Chemicals

California Court Rules Against Prop 65 Warning Labels for Glyphosate

Summary judgment was granted to the Plaintiffs in National Association of Wheat Growers et. al. v. Becerra on June 22, 2020, by the U.S. District Court for the Eastern District of California. A permanent injunction was entered against enforcing the requirement of including a Proposition 65 (Prop 65) warning label on pesticides containing glyphosate. Prop 65 challenges are rarely successful, so this is a big win for the pesticide industry, as it has nationwide impact for any company selling products containing glyphosate in California.

Pesticide application, glyphosateProp 65 warnings are required to be provided by businesses that expose Californians to “certain chemicals known to cause cancer, birth defects or other reproductive harm.” It is administered by the California Office of Environmental Health Hazard Assessment (OEHHA), and violations are enforced by the California Attorney General’s Office. The list is updated each year and now contains approximately 900 chemicals.

“The same District Court had previously entered a preliminary injunction against the Prop 65 warning in 2018, and the required warning has consequently never been in effect,” according to a story published on JDSupra.com.

The EPA has also barred Prop 65 warning labels on registered glyphosate products, declaring them to be “misleading” and further stating this would be to misbrand such products under “Federal Insecticide, Fungicide, and Rodenticide Act (FIFRA) Section 2(q)(1)(A).”

The OEHHA added glyphosate to its Prop 65 list based on the recommendation of the International Agency for Research on Cancer (IARC), which determined that glyphosate is “probably carcinogenic” in humans.

The IARC’s determination regarding glyphosate is not consistent with other authoritative bodies’ determinations on the chemical. The EPA, the European Commission, and the World Health Organization all determined that “glyphosate is not likely to be carcinogenic in humans.”

Plaintiff Monsanto and several farming associations sued the state of California on November 14, 2017, “alleging that the listing of glyphosate under Prop 65 as a carcinogen, and the resulting warning requirements, violated Plaintiffs’ First Amendment rights by forcing them to make ‘false, misleading, and highly controversial statements.’”
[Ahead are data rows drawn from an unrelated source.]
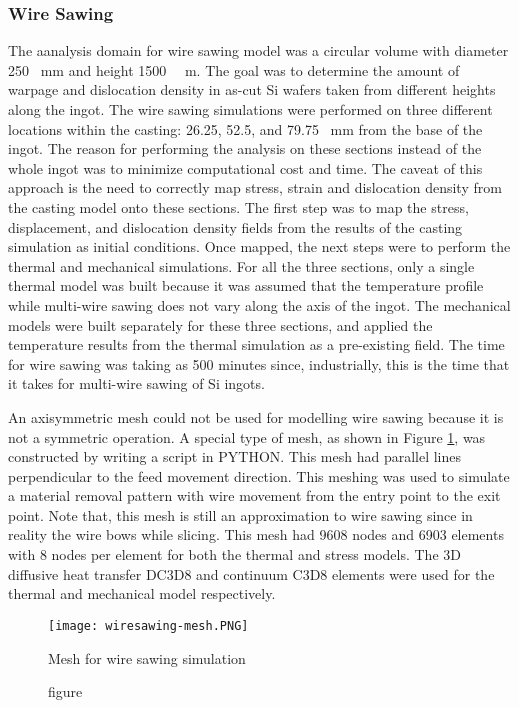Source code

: \subsubsection{Wire Sawing}
The aanalysis domain for wire sawing model was a circular volume with diameter 250 \SI{}{mm} and height 1500 \SI{}{\micro.m}. The goal was to determine the amount of warpage and dislocation density in as-cut Si wafers taken from different heights along the ingot. The wire sawing simulations were performed on three different locations within the casting: 26.25, 52.5, and 79.75 \SI{}{mm} from the base of the ingot. The reason for performing the analysis on these sections instead of the whole ingot was to minimize computational cost and time. The caveat of this approach is the need to correctly map stress, strain and dislocation density from the casting model onto these sections. The first step was to map the stress, displacement, and dislocation density fields from the results of the casting simulation as initial conditions. Once mapped, the next steps were to perform the thermal and mechanical simulations. For all the three sections, only a single thermal model was built because it was assumed that the temperature profile while multi-wire sawing does not vary along the axis of the ingot. The mechanical models were built separately for these three sections, and applied the temperature results from the thermal simulation as a pre-existing field. The time for wire sawing was taking as 500 minutes since, industrially, this is the time that it takes for multi-wire sawing of Si ingots.  

An axisymmetric mesh could not be used for modelling wire sawing because it is not a symmetric operation. A special type of mesh, as shown in Figure \ref{fig:wiresawing-mesh}, was constructed by writing a script in PYTHON. This mesh had parallel lines perpendicular to the feed movement direction. This meshing was used to simulate a material removal pattern with wire movement from the entry point to the exit point. Note that, this mesh is still an approximation to wire sawing since in reality the wire bows while slicing. This mesh had 9608 nodes and 6903 elements with 8 nodes per element for both the thermal and stress models. The 3D diffusive heat transfer DC3D8 and continuum C3D8 elements were used for the thermal and mechanical model respectively.

\begin{figure}
    \centering
    \texttt{[image: wiresawing-mesh.PNG]}
    \caption{figure}{Mesh for wire sawing simulation}
    \label{fig:wiresawing-mesh}
\end{figure}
In making its determination regarding the regulation of commercial speech, the court looked at a couple of U.S. Supreme Court cases to determine whether the precedent utilized in its decision should be determined upon Zauderer v. Office of Disciplinary Counsel or under the intermediate standard set by Central Hudson Gas & Electric v. Public Service Commission. In Zauderer, the standard is applicable to mandatory disclosure of “purely factual and uncontroversial information.” Due to the inconsistencies in determinations regarding the carcinogenic impacts of glyphosate, the court determined that the Prop 65 warning for glyphosate was not factual or uncontroversial. So, the court applied a higher level of scrutiny, as found in the Central Hudson case.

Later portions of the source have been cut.